Crime doesn’t pay
Crime Simulator opens with the kind of premise that perfectly sums up the experience: you’re dumped back into the world with debt nipping at your ankles and a shady mentor whispering that the only way out is to steal everything that isn’t nailed down. The game wastes no time nudging you toward a life of burglary, sabotage, and the occasional loud mistake. It’s a scrappy, clumsy, sometimes brilliant little heist playground.
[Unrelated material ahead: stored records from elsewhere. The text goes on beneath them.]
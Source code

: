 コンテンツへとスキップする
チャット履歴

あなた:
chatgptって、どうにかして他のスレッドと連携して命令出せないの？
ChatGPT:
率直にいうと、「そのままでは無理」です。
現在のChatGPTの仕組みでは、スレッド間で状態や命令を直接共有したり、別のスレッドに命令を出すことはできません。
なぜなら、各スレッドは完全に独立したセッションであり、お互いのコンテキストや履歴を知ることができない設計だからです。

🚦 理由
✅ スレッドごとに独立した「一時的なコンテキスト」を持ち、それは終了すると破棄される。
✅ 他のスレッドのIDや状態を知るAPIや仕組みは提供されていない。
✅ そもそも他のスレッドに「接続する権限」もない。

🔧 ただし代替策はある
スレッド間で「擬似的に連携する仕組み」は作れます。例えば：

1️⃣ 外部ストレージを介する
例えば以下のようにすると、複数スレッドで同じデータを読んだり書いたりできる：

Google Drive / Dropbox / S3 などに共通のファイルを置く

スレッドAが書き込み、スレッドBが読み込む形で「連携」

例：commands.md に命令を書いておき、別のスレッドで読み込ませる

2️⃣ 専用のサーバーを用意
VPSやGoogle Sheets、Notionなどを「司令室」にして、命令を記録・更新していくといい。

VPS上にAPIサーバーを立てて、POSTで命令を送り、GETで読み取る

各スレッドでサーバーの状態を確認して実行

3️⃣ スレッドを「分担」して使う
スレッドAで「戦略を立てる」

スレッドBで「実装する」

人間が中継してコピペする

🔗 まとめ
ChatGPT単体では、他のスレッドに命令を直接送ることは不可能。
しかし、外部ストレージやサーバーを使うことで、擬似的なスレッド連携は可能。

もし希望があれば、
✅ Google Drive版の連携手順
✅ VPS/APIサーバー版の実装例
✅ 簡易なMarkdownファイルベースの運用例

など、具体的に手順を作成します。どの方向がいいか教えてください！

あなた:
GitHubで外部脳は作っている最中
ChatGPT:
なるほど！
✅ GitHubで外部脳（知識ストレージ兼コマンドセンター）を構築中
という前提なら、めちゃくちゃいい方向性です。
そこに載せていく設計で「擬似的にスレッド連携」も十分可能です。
Players are free to run solo or bring up to three friends, and playing with others is where the chaos really sings. A well-planned break-in can turn into slapstick disaster the moment someone mistimes a step or forgets to disable a camera. Even with the game’s rough edges, co-op feels like the kind of mess you tell stories about later, in a good way though.

MSRP: $14.99
Platforms: Xbox (reviewed), PlayStation, PC
Price I’d Pay: $14.99
Crime Simulator leans heavily on improvisation. Missions take you through neighborhoods full of houses, stores, storage units, and semi-patrolled zones. Sometimes you slip in through a cracked window, snag the goods, and ghost out like a pro. Other times the AI catches a flicker of movement and suddenly everyone in the building seems to know exactly where you are. When the stealth systems behave, the tension is fantastic: holding your breath as you slide open a drawer or watching guard patterns like a hawk. When they don’t behave, it can feel like the alarms are psychic.
What keeps the loop interesting is the toolbox. Lockpicks, crowbars, scanners, silencers and drones; it’s a buffet of questionable life choices. Unlocking new skills and gear gives each job a slightly different flavor. Even returning to the same neighborhood carries a sense of unpredictability thanks to shifting loot spots and guard patrols. It’s the small adjustments that keep the game from collapsing into repetition too quickly.
All that being said, the early game is rough if you’re flying solo. Money comes in small drips, tools break, fines pile up, and one bad run can knock you several steps backward. The progression system clearly expects you to grind, which can turn the fantasy of becoming a master thief into something that feels more like part-time work. What sticks out most to me though is how much this game feel like Thief Simulator 2 but with multiplayer. The hideout has terminals where the player can access jobs, sell stolen goods and more; all of which is in TS2. But Crime Simulator feels like an inferior version in some ways, polish being a big one (I’ll get into it later) but Crime Simulator doesn’t put the addresses of location on the minimap which makes it way more difficult to find.

The other weak spot is stability and polish. AI occasionally wigs out. Loot sometimes refuses to register. A few missions feel like they’re glued together by optimism. None of this breaks the game completely, but depending on your patience, the jank can either be charming or exhausting. I am known to appreciate some jank but I will say that even my patience was being tested with this one.
Crime Simulator on Xbox is far from polished, and the jank is noticeable, but the heart of the game; planning a heist, sweating through the tension, pulling it off against the odds; is genuinely satisfying if you are playing with friends. And while Co-op elevates it, solo play tests your patience, and the whole thing feels like a deliciously unstable tower of theft, luck, and questionable decisions.
Review copy of game provided by publisher.